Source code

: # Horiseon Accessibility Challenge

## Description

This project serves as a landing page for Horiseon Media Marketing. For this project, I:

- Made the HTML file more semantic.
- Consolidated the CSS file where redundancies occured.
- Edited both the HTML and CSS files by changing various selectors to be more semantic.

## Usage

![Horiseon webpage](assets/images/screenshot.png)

--

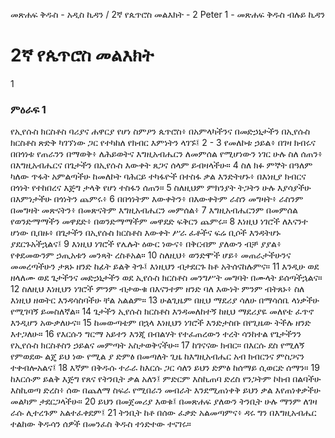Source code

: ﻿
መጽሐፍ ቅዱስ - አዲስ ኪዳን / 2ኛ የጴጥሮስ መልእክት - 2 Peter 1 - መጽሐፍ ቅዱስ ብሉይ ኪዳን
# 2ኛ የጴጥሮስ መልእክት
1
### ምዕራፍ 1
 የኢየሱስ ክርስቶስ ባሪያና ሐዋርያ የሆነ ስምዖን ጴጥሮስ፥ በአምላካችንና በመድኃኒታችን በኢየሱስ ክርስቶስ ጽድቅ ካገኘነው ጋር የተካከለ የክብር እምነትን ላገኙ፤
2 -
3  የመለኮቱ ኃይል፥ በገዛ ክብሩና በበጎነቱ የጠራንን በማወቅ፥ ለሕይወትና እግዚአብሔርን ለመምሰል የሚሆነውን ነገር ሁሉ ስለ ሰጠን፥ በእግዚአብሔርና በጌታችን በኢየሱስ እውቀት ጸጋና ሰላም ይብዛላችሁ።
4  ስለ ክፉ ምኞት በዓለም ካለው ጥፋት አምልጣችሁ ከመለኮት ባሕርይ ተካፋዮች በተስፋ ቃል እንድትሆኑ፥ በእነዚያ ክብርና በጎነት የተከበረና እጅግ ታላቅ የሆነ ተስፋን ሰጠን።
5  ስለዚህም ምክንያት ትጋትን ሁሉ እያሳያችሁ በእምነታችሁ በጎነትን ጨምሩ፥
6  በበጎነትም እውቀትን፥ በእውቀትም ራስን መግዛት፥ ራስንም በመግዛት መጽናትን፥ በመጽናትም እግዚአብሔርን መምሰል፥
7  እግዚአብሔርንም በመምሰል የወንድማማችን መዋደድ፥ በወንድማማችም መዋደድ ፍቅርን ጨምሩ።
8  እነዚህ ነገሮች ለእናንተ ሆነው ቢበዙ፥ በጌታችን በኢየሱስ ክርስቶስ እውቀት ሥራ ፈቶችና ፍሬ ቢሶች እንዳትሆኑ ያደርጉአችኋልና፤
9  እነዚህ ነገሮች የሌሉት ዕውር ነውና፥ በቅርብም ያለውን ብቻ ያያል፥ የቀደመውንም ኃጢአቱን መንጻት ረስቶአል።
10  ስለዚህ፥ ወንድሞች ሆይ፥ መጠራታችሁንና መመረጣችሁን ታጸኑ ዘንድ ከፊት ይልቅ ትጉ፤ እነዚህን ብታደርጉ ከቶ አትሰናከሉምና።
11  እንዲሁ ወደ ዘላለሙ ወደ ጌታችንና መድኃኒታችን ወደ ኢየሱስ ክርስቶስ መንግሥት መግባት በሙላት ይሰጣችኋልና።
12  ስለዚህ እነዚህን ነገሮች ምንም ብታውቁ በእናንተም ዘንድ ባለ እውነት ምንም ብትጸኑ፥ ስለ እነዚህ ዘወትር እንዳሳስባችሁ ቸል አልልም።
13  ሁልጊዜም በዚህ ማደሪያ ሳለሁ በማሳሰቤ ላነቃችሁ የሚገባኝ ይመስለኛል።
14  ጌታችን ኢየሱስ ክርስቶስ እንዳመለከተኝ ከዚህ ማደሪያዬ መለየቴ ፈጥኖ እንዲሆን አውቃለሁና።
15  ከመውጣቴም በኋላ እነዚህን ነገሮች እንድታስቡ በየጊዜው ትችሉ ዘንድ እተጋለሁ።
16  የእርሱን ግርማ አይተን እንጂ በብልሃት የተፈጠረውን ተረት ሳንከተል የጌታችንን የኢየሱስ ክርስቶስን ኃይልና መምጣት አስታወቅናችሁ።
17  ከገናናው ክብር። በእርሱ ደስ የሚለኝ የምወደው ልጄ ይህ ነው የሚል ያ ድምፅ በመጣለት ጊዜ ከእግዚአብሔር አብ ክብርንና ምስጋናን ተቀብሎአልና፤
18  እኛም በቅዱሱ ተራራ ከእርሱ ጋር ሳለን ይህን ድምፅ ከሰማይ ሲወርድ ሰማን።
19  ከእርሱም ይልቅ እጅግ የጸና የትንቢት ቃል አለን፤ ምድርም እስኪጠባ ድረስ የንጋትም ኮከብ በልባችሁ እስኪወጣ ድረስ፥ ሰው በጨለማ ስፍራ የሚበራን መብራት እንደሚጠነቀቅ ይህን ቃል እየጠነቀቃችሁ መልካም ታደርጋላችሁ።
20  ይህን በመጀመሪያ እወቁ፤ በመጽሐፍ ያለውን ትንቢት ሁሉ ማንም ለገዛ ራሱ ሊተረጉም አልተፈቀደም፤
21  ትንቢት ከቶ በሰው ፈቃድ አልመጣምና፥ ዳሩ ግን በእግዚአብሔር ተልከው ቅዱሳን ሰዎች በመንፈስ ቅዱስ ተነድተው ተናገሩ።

- **Problem description**
Copy the lines of the data above exactly as written, beginning with the line containing "እንዳሳስባችሁ ቸል አልልም።" and ending with the line containing "ቅዱስ ተነድተው ተናገሩ።", and leave out all other lines.

- **Response**
12  ስለዚህ እነዚህን ነገሮች ምንም ብታውቁ በእናንተም ዘንድ ባለ እውነት ምንም ብትጸኑ፥ ስለ እነዚህ ዘወትር እንዳሳስባችሁ ቸል አልልም።
13  ሁልጊዜም በዚህ ማደሪያ ሳለሁ በማሳሰቤ ላነቃችሁ የሚገባኝ ይመስለኛል።
14  ጌታችን ኢየሱስ ክርስቶስ እንዳመለከተኝ ከዚህ ማደሪያዬ መለየቴ ፈጥኖ እንዲሆን አውቃለሁና።
15  ከመውጣቴም በኋላ እነዚህን ነገሮች እንድታስቡ በየጊዜው ትችሉ ዘንድ እተጋለሁ።
16  የእርሱን ግርማ አይተን እንጂ በብልሃት የተፈጠረውን ተረት ሳንከተል የጌታችንን የኢየሱስ ክርስቶስን ኃይልና መምጣት አስታወቅናችሁ።
17  ከገናናው ክብር። በእርሱ ደስ የሚለኝ የምወደው ልጄ ይህ ነው የሚል ያ ድምፅ በመጣለት ጊዜ ከእግዚአብሔር አብ ክብርንና ምስጋናን ተቀብሎአልና፤
18  እኛም በቅዱሱ ተራራ ከእርሱ ጋር ሳለን ይህን ድምፅ ከሰማይ ሲወርድ ሰማን።
19  ከእርሱም ይልቅ እጅግ የጸና የትንቢት ቃል አለን፤ ምድርም እስኪጠባ ድረስ የንጋትም ኮከብ በልባችሁ እስኪወጣ ድረስ፥ ሰው በጨለማ ስፍራ የሚበራን መብራት እንደሚጠነቀቅ ይህን ቃል እየጠነቀቃችሁ መልካም ታደርጋላችሁ።
20  ይህን በመጀመሪያ እወቁ፤ በመጽሐፍ ያለውን ትንቢት ሁሉ ማንም ለገዛ ራሱ ሊተረጉም አልተፈቀደም፤
21  ትንቢት ከቶ በሰው ፈቃድ አልመጣምና፥ ዳሩ ግን በእግዚአብሔር ተልከው ቅዱሳን ሰዎች በመንፈስ ቅዱስ ተነድተው ተናገሩ።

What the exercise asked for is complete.